BEGIN

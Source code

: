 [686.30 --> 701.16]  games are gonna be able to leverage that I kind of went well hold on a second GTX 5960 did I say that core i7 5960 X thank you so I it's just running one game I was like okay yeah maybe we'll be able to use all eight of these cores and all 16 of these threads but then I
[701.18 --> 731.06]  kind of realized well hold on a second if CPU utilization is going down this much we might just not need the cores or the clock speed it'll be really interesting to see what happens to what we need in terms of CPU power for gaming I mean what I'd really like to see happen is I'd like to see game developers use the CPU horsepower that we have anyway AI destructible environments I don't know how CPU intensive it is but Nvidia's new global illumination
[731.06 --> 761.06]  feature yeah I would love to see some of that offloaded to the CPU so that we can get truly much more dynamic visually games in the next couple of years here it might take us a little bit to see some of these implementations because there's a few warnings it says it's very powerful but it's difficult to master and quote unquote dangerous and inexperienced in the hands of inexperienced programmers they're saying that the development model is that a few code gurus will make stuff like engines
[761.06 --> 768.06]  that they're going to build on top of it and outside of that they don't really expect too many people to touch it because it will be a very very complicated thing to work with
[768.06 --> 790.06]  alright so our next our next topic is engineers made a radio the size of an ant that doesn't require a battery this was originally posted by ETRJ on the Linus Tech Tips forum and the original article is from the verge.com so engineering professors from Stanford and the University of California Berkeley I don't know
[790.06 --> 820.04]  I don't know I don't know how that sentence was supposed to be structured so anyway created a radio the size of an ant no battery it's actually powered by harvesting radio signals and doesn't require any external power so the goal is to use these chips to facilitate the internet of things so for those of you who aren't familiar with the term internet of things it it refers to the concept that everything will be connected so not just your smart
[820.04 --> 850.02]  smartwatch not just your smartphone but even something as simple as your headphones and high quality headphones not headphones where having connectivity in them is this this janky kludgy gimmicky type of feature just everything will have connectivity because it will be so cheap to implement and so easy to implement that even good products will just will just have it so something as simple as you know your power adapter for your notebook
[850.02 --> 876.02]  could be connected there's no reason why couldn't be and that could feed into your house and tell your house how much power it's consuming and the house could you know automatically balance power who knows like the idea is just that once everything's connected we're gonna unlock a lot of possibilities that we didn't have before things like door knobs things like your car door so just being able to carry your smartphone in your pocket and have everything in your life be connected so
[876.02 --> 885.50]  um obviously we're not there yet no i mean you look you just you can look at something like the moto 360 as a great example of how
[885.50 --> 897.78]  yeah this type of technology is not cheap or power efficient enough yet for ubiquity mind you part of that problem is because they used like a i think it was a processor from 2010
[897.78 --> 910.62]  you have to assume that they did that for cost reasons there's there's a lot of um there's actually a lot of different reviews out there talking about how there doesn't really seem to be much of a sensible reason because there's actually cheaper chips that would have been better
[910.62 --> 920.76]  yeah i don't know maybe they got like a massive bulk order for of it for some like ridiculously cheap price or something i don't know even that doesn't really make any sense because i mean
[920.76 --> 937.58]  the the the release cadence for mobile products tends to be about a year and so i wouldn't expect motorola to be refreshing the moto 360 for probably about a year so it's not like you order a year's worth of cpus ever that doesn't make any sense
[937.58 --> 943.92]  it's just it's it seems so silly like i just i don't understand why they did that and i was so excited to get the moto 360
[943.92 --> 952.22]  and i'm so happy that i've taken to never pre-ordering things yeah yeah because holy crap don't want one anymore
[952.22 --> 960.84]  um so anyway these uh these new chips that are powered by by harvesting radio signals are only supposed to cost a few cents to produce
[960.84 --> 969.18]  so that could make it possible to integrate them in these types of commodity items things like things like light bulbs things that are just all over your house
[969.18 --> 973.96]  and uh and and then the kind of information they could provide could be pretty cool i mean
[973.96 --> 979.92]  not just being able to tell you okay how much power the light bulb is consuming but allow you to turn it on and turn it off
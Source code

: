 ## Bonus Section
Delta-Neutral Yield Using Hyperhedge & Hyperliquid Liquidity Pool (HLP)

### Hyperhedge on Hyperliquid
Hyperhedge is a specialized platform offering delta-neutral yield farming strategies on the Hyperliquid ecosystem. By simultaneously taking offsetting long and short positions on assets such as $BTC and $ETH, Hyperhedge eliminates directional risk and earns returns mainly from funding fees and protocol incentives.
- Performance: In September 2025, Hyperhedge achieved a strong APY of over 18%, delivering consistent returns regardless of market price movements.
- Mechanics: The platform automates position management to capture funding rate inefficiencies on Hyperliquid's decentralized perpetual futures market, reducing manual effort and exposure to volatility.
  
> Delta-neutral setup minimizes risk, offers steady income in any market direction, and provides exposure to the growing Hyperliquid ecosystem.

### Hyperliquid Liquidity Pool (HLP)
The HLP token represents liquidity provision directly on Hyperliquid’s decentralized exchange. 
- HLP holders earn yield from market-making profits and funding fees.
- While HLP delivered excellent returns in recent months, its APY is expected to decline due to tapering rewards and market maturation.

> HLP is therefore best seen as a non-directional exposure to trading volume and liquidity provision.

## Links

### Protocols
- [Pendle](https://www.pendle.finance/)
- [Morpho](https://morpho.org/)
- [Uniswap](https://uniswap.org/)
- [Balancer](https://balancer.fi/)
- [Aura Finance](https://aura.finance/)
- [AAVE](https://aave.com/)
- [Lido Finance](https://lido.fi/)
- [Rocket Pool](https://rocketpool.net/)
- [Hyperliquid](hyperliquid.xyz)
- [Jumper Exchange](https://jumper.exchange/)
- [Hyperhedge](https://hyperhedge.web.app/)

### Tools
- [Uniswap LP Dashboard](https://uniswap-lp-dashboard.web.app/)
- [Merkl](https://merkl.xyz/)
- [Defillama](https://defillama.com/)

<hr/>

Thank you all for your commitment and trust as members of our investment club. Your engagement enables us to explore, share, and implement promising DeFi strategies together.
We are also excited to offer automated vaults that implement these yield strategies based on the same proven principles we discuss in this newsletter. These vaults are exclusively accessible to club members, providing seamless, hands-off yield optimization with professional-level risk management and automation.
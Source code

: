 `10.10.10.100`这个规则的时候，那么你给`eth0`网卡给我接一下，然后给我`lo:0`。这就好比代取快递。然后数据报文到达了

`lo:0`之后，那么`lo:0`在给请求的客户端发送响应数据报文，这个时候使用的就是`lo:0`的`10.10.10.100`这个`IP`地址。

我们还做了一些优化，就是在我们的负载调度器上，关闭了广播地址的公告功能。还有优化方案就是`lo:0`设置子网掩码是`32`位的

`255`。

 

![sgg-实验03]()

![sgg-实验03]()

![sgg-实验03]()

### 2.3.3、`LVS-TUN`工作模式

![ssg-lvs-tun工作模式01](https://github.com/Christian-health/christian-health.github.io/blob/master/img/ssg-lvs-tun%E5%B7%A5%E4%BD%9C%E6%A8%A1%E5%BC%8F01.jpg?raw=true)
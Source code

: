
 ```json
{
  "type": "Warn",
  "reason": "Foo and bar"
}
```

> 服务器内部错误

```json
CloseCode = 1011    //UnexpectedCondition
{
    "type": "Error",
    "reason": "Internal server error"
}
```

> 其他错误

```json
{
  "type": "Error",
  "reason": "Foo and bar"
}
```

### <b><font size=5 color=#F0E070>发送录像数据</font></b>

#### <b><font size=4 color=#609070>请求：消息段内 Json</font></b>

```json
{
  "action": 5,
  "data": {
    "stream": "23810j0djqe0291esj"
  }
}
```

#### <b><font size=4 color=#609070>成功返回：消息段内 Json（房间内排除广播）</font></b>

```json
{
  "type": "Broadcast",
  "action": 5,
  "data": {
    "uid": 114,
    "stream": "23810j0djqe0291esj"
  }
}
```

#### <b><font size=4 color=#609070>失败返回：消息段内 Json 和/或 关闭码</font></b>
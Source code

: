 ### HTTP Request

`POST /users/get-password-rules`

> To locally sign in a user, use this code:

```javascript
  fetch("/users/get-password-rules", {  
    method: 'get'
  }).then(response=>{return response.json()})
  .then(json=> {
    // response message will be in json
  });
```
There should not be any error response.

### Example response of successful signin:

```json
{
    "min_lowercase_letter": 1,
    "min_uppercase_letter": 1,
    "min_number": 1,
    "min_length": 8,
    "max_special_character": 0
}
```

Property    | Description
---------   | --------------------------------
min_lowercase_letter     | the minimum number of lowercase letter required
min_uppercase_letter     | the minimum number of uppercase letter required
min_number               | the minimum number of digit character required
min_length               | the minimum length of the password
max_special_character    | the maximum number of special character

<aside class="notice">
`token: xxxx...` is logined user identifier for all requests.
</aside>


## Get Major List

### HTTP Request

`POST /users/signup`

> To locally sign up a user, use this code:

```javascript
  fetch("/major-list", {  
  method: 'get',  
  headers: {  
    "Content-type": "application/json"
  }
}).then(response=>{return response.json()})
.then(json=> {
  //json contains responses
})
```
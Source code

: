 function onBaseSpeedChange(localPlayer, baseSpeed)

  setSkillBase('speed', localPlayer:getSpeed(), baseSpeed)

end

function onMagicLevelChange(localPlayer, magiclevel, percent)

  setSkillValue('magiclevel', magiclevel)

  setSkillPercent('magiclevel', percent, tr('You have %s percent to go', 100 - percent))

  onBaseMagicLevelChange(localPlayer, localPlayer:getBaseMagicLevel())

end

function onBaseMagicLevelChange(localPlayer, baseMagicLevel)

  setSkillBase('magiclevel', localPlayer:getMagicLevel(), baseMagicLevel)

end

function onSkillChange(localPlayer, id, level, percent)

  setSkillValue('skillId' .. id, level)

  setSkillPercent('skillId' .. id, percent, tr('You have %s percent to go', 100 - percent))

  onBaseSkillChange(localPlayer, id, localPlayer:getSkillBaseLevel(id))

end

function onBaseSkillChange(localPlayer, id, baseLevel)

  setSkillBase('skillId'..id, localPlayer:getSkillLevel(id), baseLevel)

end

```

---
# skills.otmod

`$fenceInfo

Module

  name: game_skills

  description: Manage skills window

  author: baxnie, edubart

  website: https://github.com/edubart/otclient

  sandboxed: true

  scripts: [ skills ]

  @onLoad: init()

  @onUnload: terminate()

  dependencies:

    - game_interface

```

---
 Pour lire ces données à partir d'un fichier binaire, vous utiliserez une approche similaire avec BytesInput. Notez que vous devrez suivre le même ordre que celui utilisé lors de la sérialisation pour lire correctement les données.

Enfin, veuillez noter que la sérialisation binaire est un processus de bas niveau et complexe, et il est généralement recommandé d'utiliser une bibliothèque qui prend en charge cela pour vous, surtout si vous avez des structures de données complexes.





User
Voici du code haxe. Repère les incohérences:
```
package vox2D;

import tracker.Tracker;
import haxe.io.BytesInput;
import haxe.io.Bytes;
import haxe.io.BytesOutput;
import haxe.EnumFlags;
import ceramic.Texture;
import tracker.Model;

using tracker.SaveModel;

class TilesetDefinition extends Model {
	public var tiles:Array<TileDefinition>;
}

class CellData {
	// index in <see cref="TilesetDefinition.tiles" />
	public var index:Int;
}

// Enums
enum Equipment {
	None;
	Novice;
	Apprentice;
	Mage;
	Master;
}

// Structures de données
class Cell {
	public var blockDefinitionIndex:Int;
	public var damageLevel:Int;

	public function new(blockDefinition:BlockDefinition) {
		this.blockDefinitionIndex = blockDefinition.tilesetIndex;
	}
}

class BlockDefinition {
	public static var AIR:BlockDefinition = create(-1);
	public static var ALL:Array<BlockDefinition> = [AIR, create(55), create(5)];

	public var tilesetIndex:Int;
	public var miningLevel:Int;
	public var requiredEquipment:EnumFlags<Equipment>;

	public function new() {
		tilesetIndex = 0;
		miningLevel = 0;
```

END

Here the job is to set down exactly the lines of the material above that fall between the one with "[943.92 --> 952.22]" and the one with "Delta-Neutral Yield Using", inclusive, and nothing beyond them.

- The completed task:
[943.92 --> 952.22]  and i'm so happy that i've taken to never pre-ordering things yeah yeah because holy crap don't want one anymore
[952.22 --> 960.84]  um so anyway these uh these new chips that are powered by by harvesting radio signals are only supposed to cost a few cents to produce
[960.84 --> 969.18]  so that could make it possible to integrate them in these types of commodity items things like things like light bulbs things that are just all over your house
[969.18 --> 973.96]  and uh and and then the kind of information they could provide could be pretty cool i mean
[973.96 --> 979.92]  not just being able to tell you okay how much power the light bulb is consuming but allow you to turn it on and turn it off
Source code

: ## Bonus Section
Delta-Neutral Yield Using Hyperhedge & Hyperliquid Liquidity Pool (HLP)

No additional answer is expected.